Science, in the form of Dr. Shustoff, now hinted that electricity or
magnetic force was at the bottom of the annoyances, a great comfort to
the household, who conceived that the devil was concerned. The doctor
accompanied his friends to their country house for a night, Maria was
invited to oblige with a dance, and only a few taps on windows
followed. The family returned to town till 21st January. No sooner
was Mrs. Shchapoff in bed than knives and forks came out of a closed
cupboard and flew about, occasionally sticking in the walls.

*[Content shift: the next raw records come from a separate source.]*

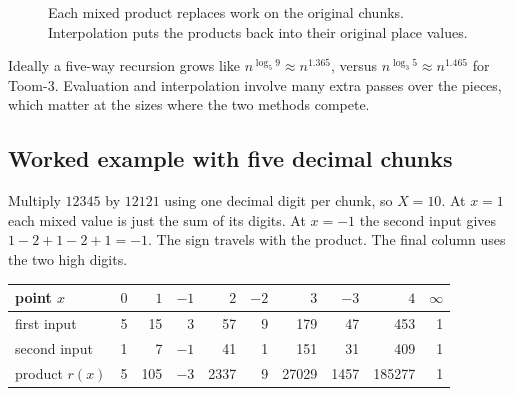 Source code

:\begin{figure}[H]
\centering
{}
\caption{Each mixed product replaces work on the original chunks. Interpolation
puts the products back into their original place values.}
\end{figure}

Ideally a five-way recursion grows like $n^{\log_5 9}\approx n^{1.365}$,
versus $n^{\log_3 5}\approx n^{1.465}$ for Toom-3. Evaluation and
interpolation involve many extra passes over the pieces, which matter
at the sizes where the two methods compete.

\newpage
\subsection{Worked example with five decimal chunks}

Multiply $12345$ by $12121$ using one decimal digit per chunk, so $X=10$.
At $x=1$ each mixed value is just the sum of its digits. At $x=-1$ the
second input gives $1-2+1-2+1=-1$. The sign travels with the product.
The final column uses the two high digits.

\begin{center}
\small
\begin{tabular}{lrrrrrrrrr}
\toprule
point $x$ & $0$ & $1$ & $-1$ & $2$ & $-2$ & $3$ & $-3$ & $4$ & $\infty$ \\
\midrule
first input & 5 & 15 & 3 & 57 & 9 & 179 & 47 & 453 & 1 \\
second input & 1 & 7 & $-1$ & 41 & 1 & 151 & 31 & 409 & 1 \\
product $r(x)$ & 5 & 105 & $-3$ & 2337 & 9 & 27029 & 1457 & 185277 & 1 \\
\bottomrule
\end{tabular}
\end{center}

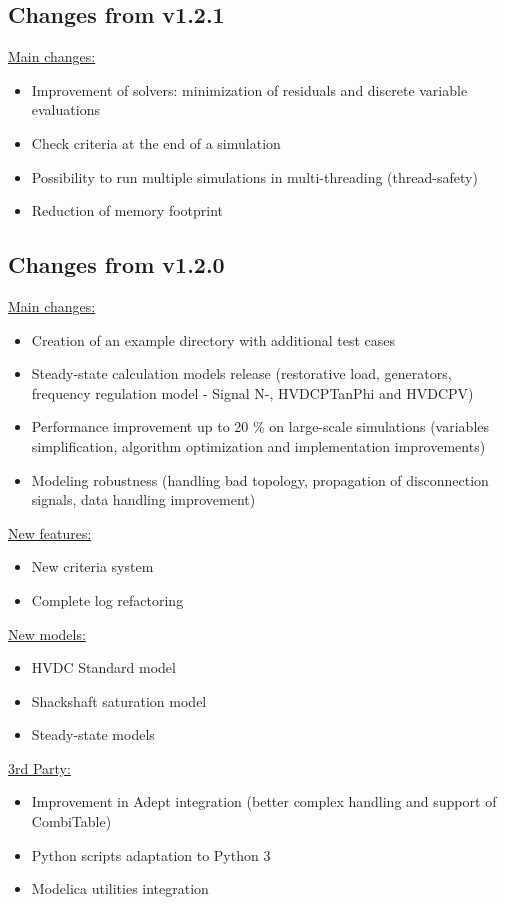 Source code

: \documentclass[a4paper, 12pt]{report}
\begin{document}
\subsection{Changes from v1.2.1}

\underline{Main changes:}
\begin{itemize}
\item Improvement of solvers: minimization of residuals and discrete variable evaluations
\item Check criteria at the end of a simulation
\item Possibility to run multiple simulations in multi-threading (thread-safety)
\item Reduction of memory footprint
\end{itemize}

\subsection{Changes from v1.2.0}

\underline{Main changes:}
\begin{itemize}
\item Creation of an example directory with additional test cases
\item Steady-state calculation models release (restorative load, generators, frequency regulation model - Signal N-, HVDCPTanPhi and HVDCPV)
\item Performance improvement up to 20 \% on large-scale simulations (variables simplification, algorithm optimization and implementation improvements)
\item Modeling robustness (handling bad topology, propagation of disconnection signals, data handling improvement)
\end{itemize}

\underline{New features:}
\begin{itemize}
\item New criteria system
\item Complete log refactoring
\end{itemize}

\underline{New models:}
\begin{itemize}
\item HVDC Standard model
\item Shackshaft saturation model
\item Steady-state models
\end{itemize}

\underline{3rd Party:}
\begin{itemize}
\item Improvement in Adept integration (better complex handling and support of CombiTable)
\item Python scripts adaptation to Python 3
\item Modelica utilities integration
\end{itemize}
\end{document}

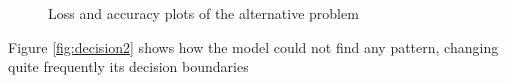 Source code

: \documentclass[compsoc]{IEEEtran}
\begin{document}
\begin{figure}%
    \centering
    \qquad
    \caption{Loss and accuracy plots of the alternative problem}%
    \label{fig:losacc}%
\end{figure}

Figure \ref{fig:decision2} shows how the model could not find any pattern, changing quite frequently its decision boundaries
\end{document}

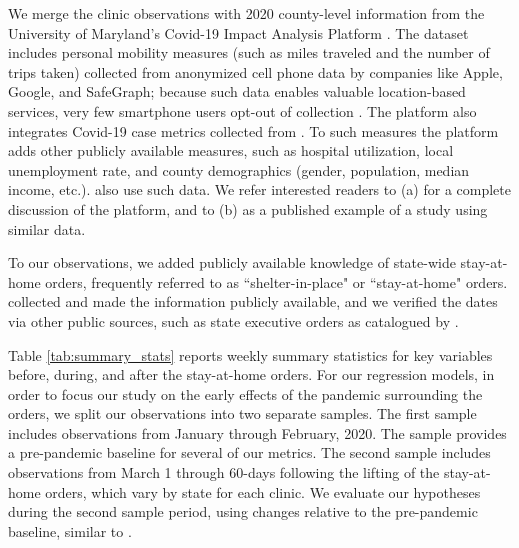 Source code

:  We merge the clinic observations with 2020 county-level information from the University of Maryland’s Covid-19 Impact Analysis Platform \citep{MTI2020}. The dataset includes personal mobility measures (such as miles traveled and the number of trips taken) collected from anonymized cell phone data by companies like Apple, Google, and SafeGraph; because such data enables valuable location-based services, very few smartphone users opt-out of collection \citep{Anderson2016}. The platform also integrates Covid-19 case metrics collected from \cite{JHU2021}. To such measures the platform adds other publicly available measures, such as hospital utilization, local unemployment rate, and county demographics (gender, population, median income, etc.).  also use such data. We refer interested readers to (a) \cite{Zhang2020} for a complete discussion of the platform, and to (b) \cite{Wang2021} as a published example of a study using similar data. 
 
 To our observations, we added publicly available knowledge of state-wide stay-at-home orders, frequently referred to as “shelter-in-place" or “stay-at-home" orders. \cite{Goolsbee2020_unpub} collected and made the information publicly available, and we verified the dates via other public sources, such as state executive orders as catalogued by \cite{Ballotpedia2020}. 
 
 Table \ref{tab:summary_stats} reports weekly summary statistics for key variables before, during, and after the stay-at-home orders. For our regression models, in order to focus our study on the early effects of the pandemic surrounding the orders, we split our observations into two separate samples. The first sample includes observations from January through February, 2020. The sample provides a pre-pandemic baseline for several of our metrics. The second sample includes observations from March 1 through 60-days following the lifting of the stay-at-home orders, which vary by state for each clinic. We evaluate our hypotheses during the second sample period, using changes relative to the pre-pandemic baseline, similar to \cite{Goolsbee2020_key}.

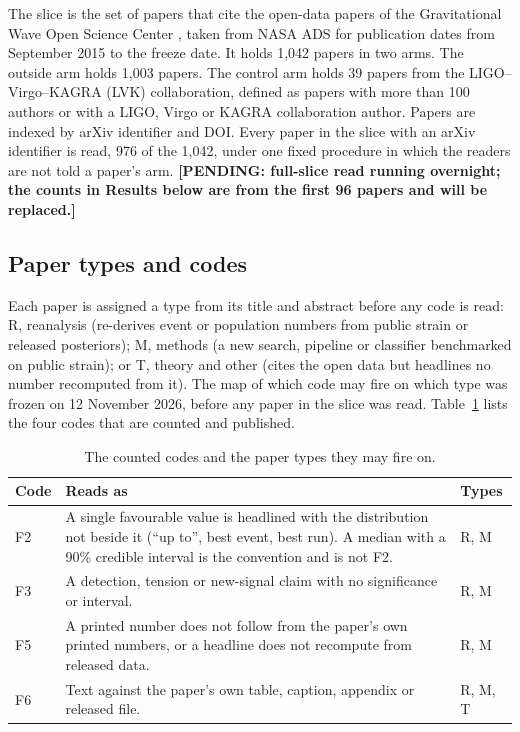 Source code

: \documentclass[reprint,amsmath,amssymb,aps,superscriptaddress,nofootinbib]{revtex4-2}
\newcommand{\pend}[1]{\textbf{[PENDING: #1]}}
\begin{document}
The slice is the set of papers that cite the open-data papers of the Gravitational Wave Open Science Center \cite{GWOSC2021,GWOSC2023,Vallisneri2015}, taken from NASA ADS for publication dates from September 2015 to the freeze date. It holds 1,042 papers in two arms. The outside arm holds 1,003 papers. The control arm holds 39 papers from the LIGO--Virgo--KAGRA (LVK) collaboration, defined as papers with more than 100 authors or with a LIGO, Virgo or KAGRA collaboration author. Papers are indexed by arXiv identifier and DOI. Every paper in the slice with an arXiv identifier is read, 976 of the 1,042, under one fixed procedure in which the readers are not told a paper's arm. \pend{full-slice read running overnight; the counts in Results below are from the first 96 papers and will be replaced.}

\subsection{Paper types and codes}

Each paper is assigned a type from its title and abstract before any code is read: R, reanalysis (re-derives event or population numbers from public strain or released posteriors); M, methods (a new search, pipeline or classifier benchmarked on public strain); or T, theory and other (cites the open data but headlines no number recomputed from it). The map of which code may fire on which type was frozen on 12 November 2026, before any paper in the slice was read. Table~\ref{tab:codes} lists the four codes that are counted and published.

\begin{table}[t]
\caption{The counted codes and the paper types they may fire on.}
\label{tab:codes}
\centering\small
\begin{tabularx}{\linewidth}{l>{\raggedright\arraybackslash}X l}
\hline\hline
Code & Reads as & Types \\ \hline
F2 & A single favourable value is headlined with the distribution not beside it (``up to'', best event, best run). A median with a 90\% credible interval is the convention and is not F2. & R, M \\
F3 & A detection, tension or new-signal claim with no significance or interval. & R, M \\
F5 & A printed number does not follow from the paper's own printed numbers, or a headline does not recompute from released data. & R, M \\
F6 & Text against the paper's own table, caption, appendix or released file. & R, M, T \\
\hline\hline
\end{tabularx}
\end{table}
\end{document}
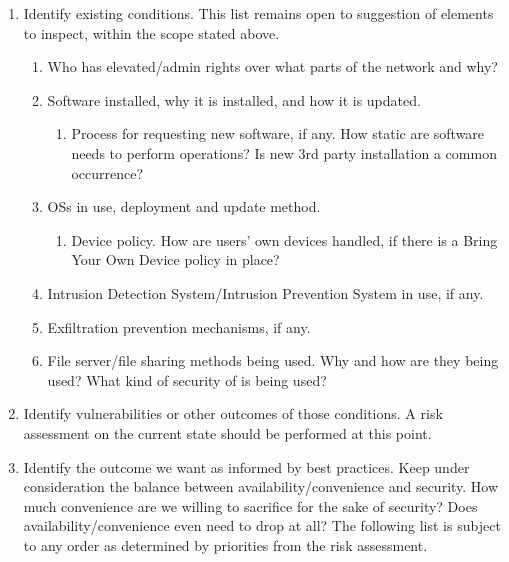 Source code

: \begin{enumerate}
\def\labelenumi{\arabic{enumi}.}
\item
  Identify existing conditions. This list remains open to suggestion of
  elements to inspect, within the scope stated above.

  \begin{enumerate}
  \def\labelenumii{\arabic{enumii}.}
  \item
    Who has elevated/admin rights over what parts of the network and
    why?
  \item
    Software installed, why it is installed, and how it is updated.

    \begin{enumerate}
    \def\labelenumiii{\arabic{enumiii}.}
    \tightlist
    \item
      Process for requesting new software, if any. How static are
      software needs to perform operations? Is new 3rd party
      installation a common occurrence?
    \end{enumerate}
  \item
    OSs in use, deployment and update method.

    \begin{enumerate}
    \def\labelenumiii{\arabic{enumiii}.}
    \tightlist
    \item
      Device policy. How are users' own devices handled, if there is a
      Bring Your Own Device policy in place?
    \end{enumerate}
  \item
    Intrusion Detection System/Intrusion Prevention System in use, if
    any.
  \item
    Exfiltration prevention mechanisms, if any.
  \item
    File server/file sharing methods being used. Why and how are they
    being used? What kind of security of is being used?
  \end{enumerate}
\item
  Identify vulnerabilities or other outcomes of those conditions. A risk
  assessment on the current state should be performed at this point.
\item
  Identify the outcome we want as informed by best practices. Keep under
  consideration the balance between availability/convenience and
  security. How much convenience are we willing to sacrifice for the
  sake of security? Does availability/convenience even need to drop at
  all? The following list is subject to any order as determined by
  priorities from the risk assessment.


\end{enumerate}
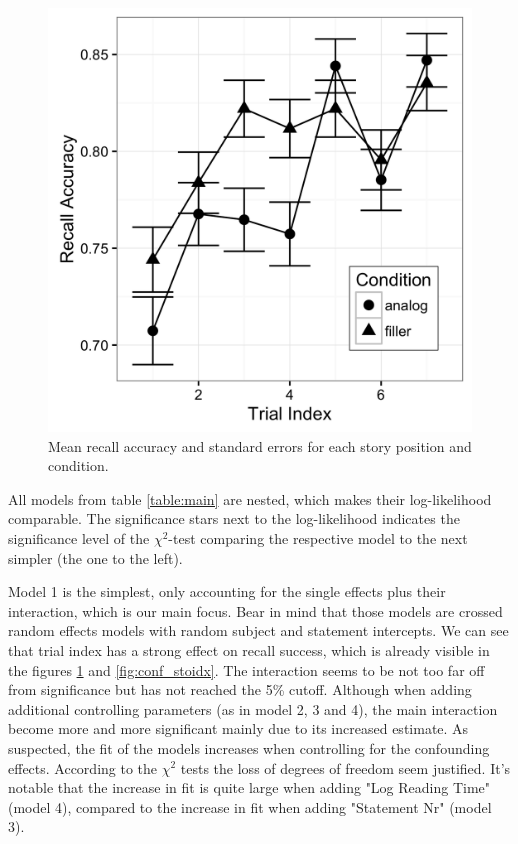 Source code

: \documentclass[a4paper,man,natbib,floatsintext,import]{apa6}
\begin{document}
\begin{figure}
\centering
\begin{minipage}[t]{.5\textwidth}
\includegraphics[width=.9\linewidth]{figures/main.png}
\caption{Mean recall accuracy and standard errors for each story position and condition.}
\label{fig:main}
\end{minipage}
\end{figure}

All models from table \ref{table:main} are nested, which makes their log-likelihood comparable. The significance stars next to the log-likelihood indicates the significance level of the ${\chi}^2$-test comparing the respective model to the next simpler (the one to the left).

Model 1 is the simplest, only accounting for the single effects plus their interaction, which is our main focus. Bear in mind that those models are crossed random effects models with random subject and statement intercepts. We can see that trial index has a strong effect on recall success, which is already visible in the figures \ref{fig:main} and \ref{fig:conf_stoidx}. The interaction seems to be not too far off from significance but has not reached the 5\% cutoff. Although when adding additional controlling parameters (as in model 2, 3 and 4), the main interaction become more and more significant mainly due to its increased estimate. As suspected, the fit of the models increases when controlling for the confounding effects. According to the ${\chi}^2$ tests the loss of degrees of freedom seem justified. It's notable that the increase in fit is quite large when adding "Log Reading Time" (model 4), compared to the increase in fit when adding "Statement Nr" (model 3).
\end{document}
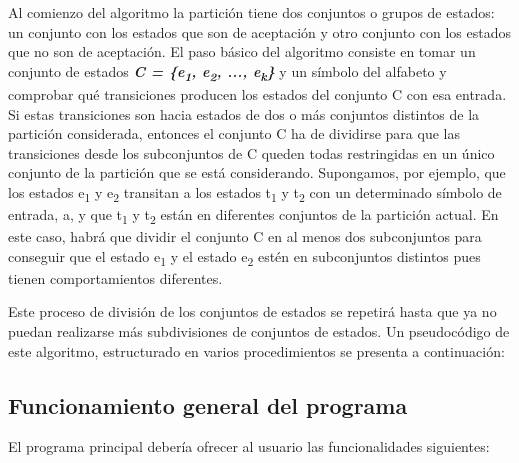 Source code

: Al comienzo del algoritmo la partición tiene dos conjuntos o grupos de estados\+: un conjunto con los estados que son de aceptación y otro conjunto con los estados que no son de aceptación. El paso básico del algoritmo consiste en tomar un conjunto de estados {\itshape {\bfseries C = \{e\textsubscript{1}, e\textsubscript{2}, ..., e\textsubscript{k}\}}} y un símbolo del alfabeto y comprobar qué transiciones producen los estados del conjunto C con esa entrada. Si estas transiciones son hacia estados de dos o más conjuntos distintos de la partición considerada, entonces el conjunto C ha de dividirse para que las transiciones desde los subconjuntos de C queden todas restringidas en un único conjunto de la partición que se está considerando. Supongamos, por ejemplo, que los estados e\textsubscript{1} y e\textsubscript{2} transitan a los estados t\textsubscript{1} y t\textsubscript{2} con un determinado símbolo de entrada, a, y que t\textsubscript{1} y t\textsubscript{2} están en diferentes conjuntos de la partición actual. En este caso, habrá que dividir el conjunto C en al menos dos subconjuntos para conseguir que el estado e\textsubscript{1} y el estado e\textsubscript{2} estén en subconjuntos distintos pues tienen comportamientos diferentes.

Este proceso de división de los conjuntos de estados se repetirá hasta que ya no puedan realizarse más subdivisiones de conjuntos de estados. Un pseudocódigo de este algoritmo, estructurado en varios procedimientos se presenta a continuación\+:



\subsection*{Funcionamiento general del programa}

El programa principal debería ofrecer al usuario las funcionalidades siguientes\+:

On 24th January the doctor abandoned the hypothesis of electricity,
because the noises kept time to profane but not to sacred music. A
Tartar hymn by a Tartar servant, an Islamite, had no accompaniment,
but the Freischutz was warmly encored.
This went beyond the most intelligent spontaneous exercises of
electricity. Questions were asked of the agencies, and to the
interrogation, "Are you a devil?" a most deafening knock replied. "We
all jumped backwards."
Now comes a curious point. In the Wesley and Tedworth cases, the
masters of the houses, like the cure of Cideville (1851), were at odds
with local "cunning men".
Mr. Shchapoff's fiend now averred that he was "set on" by the servant
of a neighbouring miller, with whom Mr. Shchapoff had a dispute about
a mill pond. This man had previously said, "It will be worse; they
will drag you by the hair". And, indeed, Mrs. Shchapoff was found in
tears, because her hair had been pulled. {205}
Science again intervened. A section of the Imperial Geographical
Society sent Dr. Shustoff, Mr. Akutin (a Government civil engineer),
and a literary gentleman, as a committee of inquiry appointed by the
governor of the province. They made a number of experiments with
Leyden jars, magnets, and so forth, with only negative results.
Things flew about, both _from_, and _towards_ Mrs. Shchapoff. Nothing
volatile was ever seen to _begin_ its motion, though, in March, 1883,
objects were seen, by a policeman and six other witnesses, to fly up
from a bin and out of a closed cupboard, in a house at Worksop. {206}
Mr. Akutin, in Mrs. Shchapoff's bedroom, found the noises answer
questions in French and German, on contemporary politics, of which the
lady of the house knew nothing. Lassalle was said to be alive, Mr.